*** Begin section ***
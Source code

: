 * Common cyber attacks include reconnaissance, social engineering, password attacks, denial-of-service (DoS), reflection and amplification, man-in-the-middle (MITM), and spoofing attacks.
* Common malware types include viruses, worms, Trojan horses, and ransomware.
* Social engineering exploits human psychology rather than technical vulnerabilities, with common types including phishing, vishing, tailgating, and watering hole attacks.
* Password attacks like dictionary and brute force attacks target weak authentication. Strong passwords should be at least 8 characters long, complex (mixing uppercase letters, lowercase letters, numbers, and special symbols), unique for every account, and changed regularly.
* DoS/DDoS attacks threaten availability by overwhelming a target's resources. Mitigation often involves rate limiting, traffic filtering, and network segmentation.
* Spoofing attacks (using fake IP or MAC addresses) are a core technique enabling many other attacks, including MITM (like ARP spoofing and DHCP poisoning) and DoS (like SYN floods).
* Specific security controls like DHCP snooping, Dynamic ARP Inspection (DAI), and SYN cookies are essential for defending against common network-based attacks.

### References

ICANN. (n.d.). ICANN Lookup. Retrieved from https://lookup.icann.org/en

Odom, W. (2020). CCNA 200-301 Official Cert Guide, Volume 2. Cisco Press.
*** End section ***
*** Begin section ***
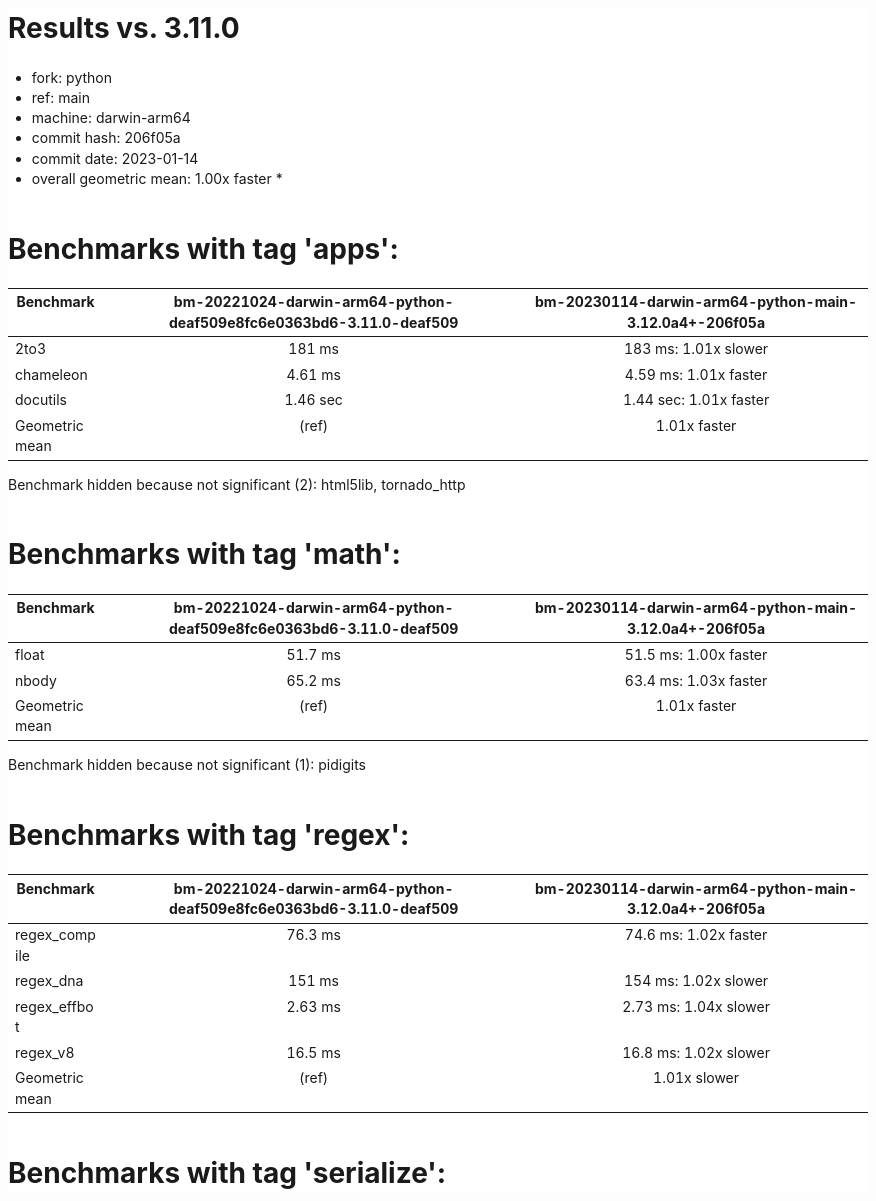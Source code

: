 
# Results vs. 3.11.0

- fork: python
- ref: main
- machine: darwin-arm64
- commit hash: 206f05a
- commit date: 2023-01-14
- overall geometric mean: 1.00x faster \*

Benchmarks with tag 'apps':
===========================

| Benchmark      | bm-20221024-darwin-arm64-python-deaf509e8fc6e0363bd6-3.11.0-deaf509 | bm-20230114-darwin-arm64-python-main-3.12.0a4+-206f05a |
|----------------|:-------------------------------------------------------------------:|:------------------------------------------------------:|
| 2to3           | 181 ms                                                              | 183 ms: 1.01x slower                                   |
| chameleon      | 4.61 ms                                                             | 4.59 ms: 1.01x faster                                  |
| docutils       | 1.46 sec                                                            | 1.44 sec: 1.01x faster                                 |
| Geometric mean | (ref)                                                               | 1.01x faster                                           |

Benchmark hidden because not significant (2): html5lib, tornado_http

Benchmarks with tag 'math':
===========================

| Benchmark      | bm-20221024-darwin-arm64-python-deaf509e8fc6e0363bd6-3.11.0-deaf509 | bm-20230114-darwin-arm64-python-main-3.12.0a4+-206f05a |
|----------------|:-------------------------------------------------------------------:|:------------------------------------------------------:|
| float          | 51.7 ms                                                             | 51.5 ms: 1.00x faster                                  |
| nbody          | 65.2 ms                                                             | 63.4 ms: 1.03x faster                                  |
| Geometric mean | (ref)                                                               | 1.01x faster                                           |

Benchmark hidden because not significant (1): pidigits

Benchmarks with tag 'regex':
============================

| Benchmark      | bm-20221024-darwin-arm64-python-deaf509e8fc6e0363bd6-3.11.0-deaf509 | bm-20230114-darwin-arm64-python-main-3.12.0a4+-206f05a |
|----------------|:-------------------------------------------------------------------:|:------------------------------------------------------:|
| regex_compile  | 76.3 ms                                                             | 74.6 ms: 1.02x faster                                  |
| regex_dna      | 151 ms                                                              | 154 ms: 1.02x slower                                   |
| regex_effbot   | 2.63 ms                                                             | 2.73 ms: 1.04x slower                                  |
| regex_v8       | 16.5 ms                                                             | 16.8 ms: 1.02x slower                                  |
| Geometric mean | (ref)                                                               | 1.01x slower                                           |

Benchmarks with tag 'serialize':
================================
*** End section ***
*** Begin section ***
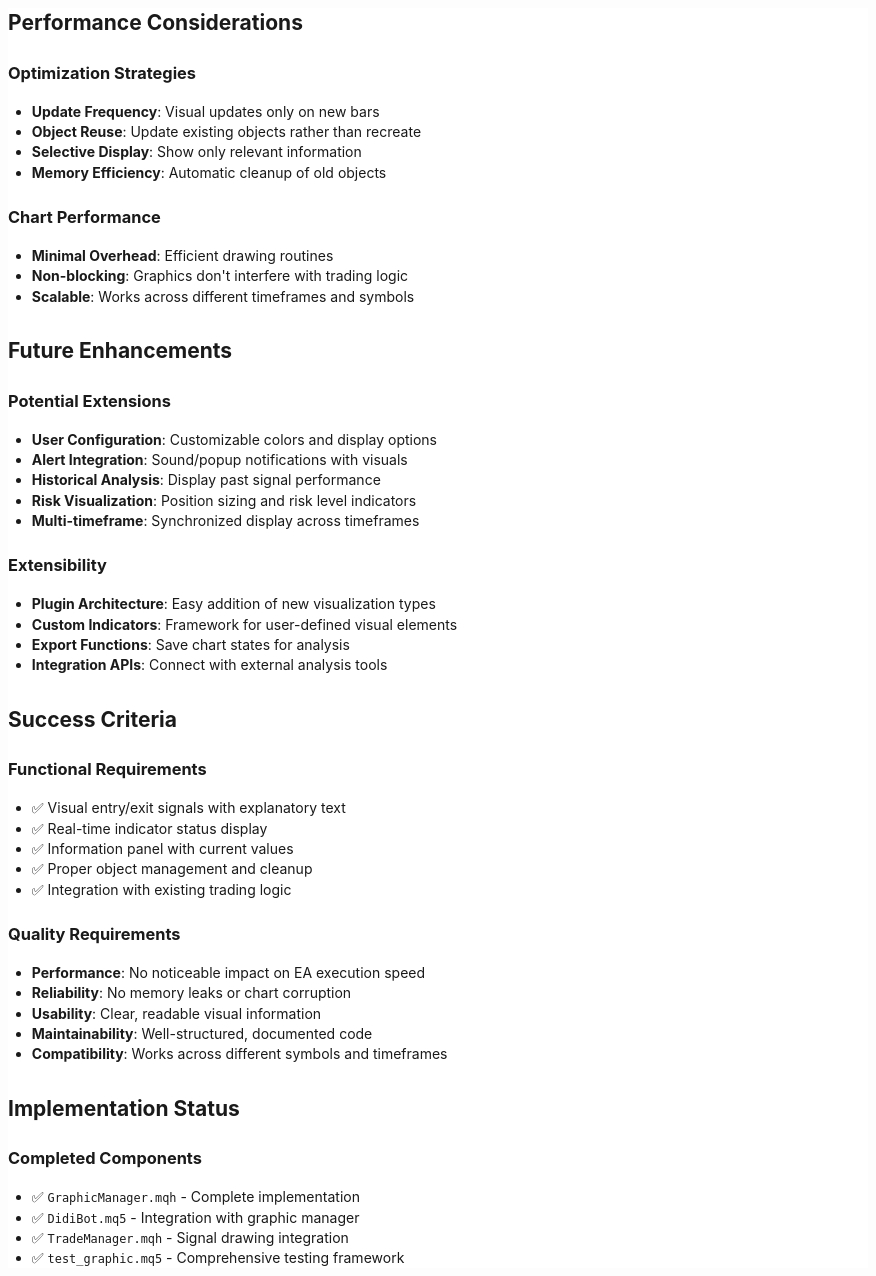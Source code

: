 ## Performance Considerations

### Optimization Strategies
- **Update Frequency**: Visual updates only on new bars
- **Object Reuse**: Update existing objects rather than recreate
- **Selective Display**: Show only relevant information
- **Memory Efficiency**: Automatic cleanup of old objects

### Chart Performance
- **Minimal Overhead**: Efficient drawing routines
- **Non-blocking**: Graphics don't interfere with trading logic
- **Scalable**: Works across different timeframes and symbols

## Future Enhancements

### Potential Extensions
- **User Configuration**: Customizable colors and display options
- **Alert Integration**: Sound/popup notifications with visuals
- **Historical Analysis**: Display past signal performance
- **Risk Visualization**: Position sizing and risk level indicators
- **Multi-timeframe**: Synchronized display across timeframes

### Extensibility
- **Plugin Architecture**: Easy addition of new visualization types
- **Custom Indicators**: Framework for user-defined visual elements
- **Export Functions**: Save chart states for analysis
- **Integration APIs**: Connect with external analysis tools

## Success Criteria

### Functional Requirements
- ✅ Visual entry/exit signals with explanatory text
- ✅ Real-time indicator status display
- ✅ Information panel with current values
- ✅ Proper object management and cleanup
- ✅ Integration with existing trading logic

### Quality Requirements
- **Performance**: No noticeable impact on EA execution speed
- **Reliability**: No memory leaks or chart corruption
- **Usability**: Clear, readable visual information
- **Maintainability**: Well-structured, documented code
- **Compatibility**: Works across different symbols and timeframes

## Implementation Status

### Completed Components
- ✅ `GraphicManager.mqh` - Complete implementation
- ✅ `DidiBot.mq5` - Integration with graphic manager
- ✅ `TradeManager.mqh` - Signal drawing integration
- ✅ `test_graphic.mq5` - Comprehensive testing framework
*** End section ***
• _What the task asks_
The output should be exactly the lines above from the line containing "and changed regularly." to the line containing "and network segmentation.", inclusive, with no other lines.

• _Exercise solution_
* Password attacks like dictionary and brute force attacks target weak authentication. Strong passwords should be at least 8 characters long, complex (mixing uppercase letters, lowercase letters, numbers, and special symbols), unique for every account, and changed regularly.
* DoS/DDoS attacks threaten availability by overwhelming a target's resources. Mitigation often involves rate limiting, traffic filtering, and network segmentation.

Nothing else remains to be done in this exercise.